I started Kathy Kuo Home out of a recession. I was working at Interlude Home–one of our current furniture vendors–at the time. I was their first designer and worked there for 4 years starting as a peon freelancer and working my way up the ranks of product development and sourcing to ultimately seeing the product come to life in a showroom or retail store. In addition, learning quickly that being able to talk about the product to sales reps and what made them covetable was just as important as knowing how to chamfer a perfect 1/4″ fillet on a table edge with the proper amount of gold gilt. We launched close to 500 new products and doubled the business during my tenure there, and all in all, would count my lucky stars every day that I truly had the job of my dreams. So, you can imagine how much I fell from grace when 2008 happened.
If you recall, or lived through the “Great Recession of 2008,” you’ll recall the burst of the housing bubble, where housing prices fell and homeowners began to walk away from their mortgages; banks were unable to provide funds to businesses, and homeowners paying down debt rather than borrowing and spending… and there you have it…a 19 month long recession.
People stopped building homes, and obviously stopped buying home furnishings. This affected us in a very direct way, similar to how COVID-19 is really affecting the travel and the hospitality industries now.
I was laid off and it was one of those things where I kind of saw it coming, but I didn’t really think it was going to happen to me because I had such an important role in the business. Eye roll. Clearly I now know, everyone is replaceable when there is a crisis. Prior to being let go, I saw the urgency for liquidity and thought how we could offload excess inventory…and this was in 2008 when eBay was the only game in town. So I was learning how to get our inventory on there and how to create product titles, how people search for product titles, and just teaching myself SEO in the early days.

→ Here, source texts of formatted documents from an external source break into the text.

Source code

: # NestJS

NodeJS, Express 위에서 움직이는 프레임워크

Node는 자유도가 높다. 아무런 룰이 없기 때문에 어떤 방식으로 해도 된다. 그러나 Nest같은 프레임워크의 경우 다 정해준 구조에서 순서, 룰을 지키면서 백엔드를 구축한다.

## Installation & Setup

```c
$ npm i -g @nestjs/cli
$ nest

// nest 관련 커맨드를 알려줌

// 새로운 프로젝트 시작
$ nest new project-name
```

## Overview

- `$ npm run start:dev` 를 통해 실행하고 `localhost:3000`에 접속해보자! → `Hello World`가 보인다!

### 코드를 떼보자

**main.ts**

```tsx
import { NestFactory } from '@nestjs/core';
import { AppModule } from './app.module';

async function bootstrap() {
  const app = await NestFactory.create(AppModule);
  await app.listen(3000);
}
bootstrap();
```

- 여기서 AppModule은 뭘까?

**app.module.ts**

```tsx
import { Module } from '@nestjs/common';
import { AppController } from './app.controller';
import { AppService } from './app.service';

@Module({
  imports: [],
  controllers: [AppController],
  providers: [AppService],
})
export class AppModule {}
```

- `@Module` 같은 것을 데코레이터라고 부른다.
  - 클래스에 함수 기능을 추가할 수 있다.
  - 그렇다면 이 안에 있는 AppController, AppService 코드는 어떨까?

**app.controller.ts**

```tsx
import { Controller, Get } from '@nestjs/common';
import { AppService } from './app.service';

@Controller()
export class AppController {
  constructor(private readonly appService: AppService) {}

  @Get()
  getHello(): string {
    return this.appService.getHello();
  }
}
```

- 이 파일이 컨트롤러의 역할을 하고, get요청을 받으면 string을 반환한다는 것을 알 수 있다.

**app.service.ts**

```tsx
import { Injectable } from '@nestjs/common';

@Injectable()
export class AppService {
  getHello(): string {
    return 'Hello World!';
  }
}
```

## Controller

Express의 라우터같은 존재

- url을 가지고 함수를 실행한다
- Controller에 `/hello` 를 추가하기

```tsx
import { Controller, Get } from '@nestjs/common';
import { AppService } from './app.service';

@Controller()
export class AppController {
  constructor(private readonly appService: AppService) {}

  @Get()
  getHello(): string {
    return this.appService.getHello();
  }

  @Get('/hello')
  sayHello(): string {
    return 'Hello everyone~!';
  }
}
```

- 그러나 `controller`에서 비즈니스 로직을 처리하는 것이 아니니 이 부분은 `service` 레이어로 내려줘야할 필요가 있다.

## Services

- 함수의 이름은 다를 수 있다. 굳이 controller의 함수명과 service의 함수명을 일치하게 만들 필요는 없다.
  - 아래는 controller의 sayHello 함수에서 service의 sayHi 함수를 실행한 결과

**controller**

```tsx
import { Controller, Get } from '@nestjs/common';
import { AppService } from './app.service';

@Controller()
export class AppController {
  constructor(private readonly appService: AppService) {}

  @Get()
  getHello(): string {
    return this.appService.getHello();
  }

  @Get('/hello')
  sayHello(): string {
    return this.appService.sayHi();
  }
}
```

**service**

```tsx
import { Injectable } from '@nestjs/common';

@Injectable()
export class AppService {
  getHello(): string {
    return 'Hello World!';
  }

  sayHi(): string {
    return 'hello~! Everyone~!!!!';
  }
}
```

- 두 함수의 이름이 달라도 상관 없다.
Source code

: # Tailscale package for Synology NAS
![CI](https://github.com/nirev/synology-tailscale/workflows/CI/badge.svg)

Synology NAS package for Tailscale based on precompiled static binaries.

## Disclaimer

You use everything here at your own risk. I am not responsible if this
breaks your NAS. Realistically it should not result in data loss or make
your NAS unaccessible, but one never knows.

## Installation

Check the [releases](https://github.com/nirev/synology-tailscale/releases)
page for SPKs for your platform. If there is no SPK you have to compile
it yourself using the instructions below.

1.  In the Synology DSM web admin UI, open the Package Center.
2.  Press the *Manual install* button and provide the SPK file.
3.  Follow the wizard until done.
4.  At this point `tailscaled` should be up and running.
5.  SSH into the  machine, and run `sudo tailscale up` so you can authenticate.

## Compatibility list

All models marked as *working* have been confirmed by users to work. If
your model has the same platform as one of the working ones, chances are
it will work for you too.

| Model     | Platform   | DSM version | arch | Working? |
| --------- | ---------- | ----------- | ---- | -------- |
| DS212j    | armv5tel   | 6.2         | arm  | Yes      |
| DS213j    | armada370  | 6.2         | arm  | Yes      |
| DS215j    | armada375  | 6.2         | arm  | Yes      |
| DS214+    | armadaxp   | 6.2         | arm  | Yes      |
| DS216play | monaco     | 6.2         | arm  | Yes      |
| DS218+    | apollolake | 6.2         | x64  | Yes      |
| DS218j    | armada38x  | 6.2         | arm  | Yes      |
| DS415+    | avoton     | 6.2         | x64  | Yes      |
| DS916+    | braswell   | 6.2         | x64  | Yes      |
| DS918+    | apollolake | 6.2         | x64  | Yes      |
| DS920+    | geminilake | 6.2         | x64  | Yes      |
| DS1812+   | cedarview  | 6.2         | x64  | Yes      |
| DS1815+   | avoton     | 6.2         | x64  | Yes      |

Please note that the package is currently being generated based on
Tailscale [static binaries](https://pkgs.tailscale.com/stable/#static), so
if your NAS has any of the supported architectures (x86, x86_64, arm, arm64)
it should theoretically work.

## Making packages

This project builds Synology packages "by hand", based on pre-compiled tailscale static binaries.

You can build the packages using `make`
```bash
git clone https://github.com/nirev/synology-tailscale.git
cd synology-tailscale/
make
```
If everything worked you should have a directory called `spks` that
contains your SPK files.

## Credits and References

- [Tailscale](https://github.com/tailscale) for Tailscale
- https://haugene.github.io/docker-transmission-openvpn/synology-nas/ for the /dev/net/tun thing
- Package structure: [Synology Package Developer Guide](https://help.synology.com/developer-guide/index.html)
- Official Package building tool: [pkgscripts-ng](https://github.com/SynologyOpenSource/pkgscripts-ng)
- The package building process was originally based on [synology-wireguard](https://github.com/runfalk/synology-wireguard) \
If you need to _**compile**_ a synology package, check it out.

I remember I presented the concept of online retail ideas to my boss…and after we went through it, he gave me a big hug, and then basically said “unfortunately I’m going to have to let you go.” Frankly, he said he could no longer afford to pay me anymore…it was totally crazy but I understood and moved on. In that moment of scrambling I thought to myself “what can I do with the learnings that I did here? Maybe I’ll start tinkering around and figure out how to launch an online business on my own.”
I initially built a custom a site with my friend Chris–whom I’ve known since I was 14 years old–after posting on Facebook that I was looking to build a website and he reached out. It was over pizza and beer that I said that I’d pay him. He was like “Yeah, I’m kind of interested in this stuff, I’ll help you out.” He still works with us today so it’s been an over-10 year relationship…I was also freelancing for Bed Bath & Beyond and Assouline as my main job while I figured out how to build a company–haha!
I ended up taking the BBB job because my then boss was a legit guru. He was my Yoda. He taught me so much about design, sculpture, 3-dimensionality and objects. When I presented him beautiful new bowls or serving dishes that I had designed, he would ask me questions like: “Does this bowl celebrate the art of eating?” To which I would drop to my knees and say: “Maybe? I don’t know! Can you tell me if this is approved for production?”
His name is James Murray (aka Jimmy)–he’s the executive VP right now at Simon Pearce. One of the reasons why I have such deep love for this American made brand is because he is the principle steward of great design there and one of our favorite brands we carry on KathyKuoHome.com.
The pivotal moment for me was one day I was in the model shop, 3D printing yet another bowl, and my phone rang on my gigantic Nokia. I picked up the phone and a woman–I still remember her name like yesterday–asking me: “I want to buy that ottoman on your website and I want to give you my credit card,” and I nearly fainted in disbelief.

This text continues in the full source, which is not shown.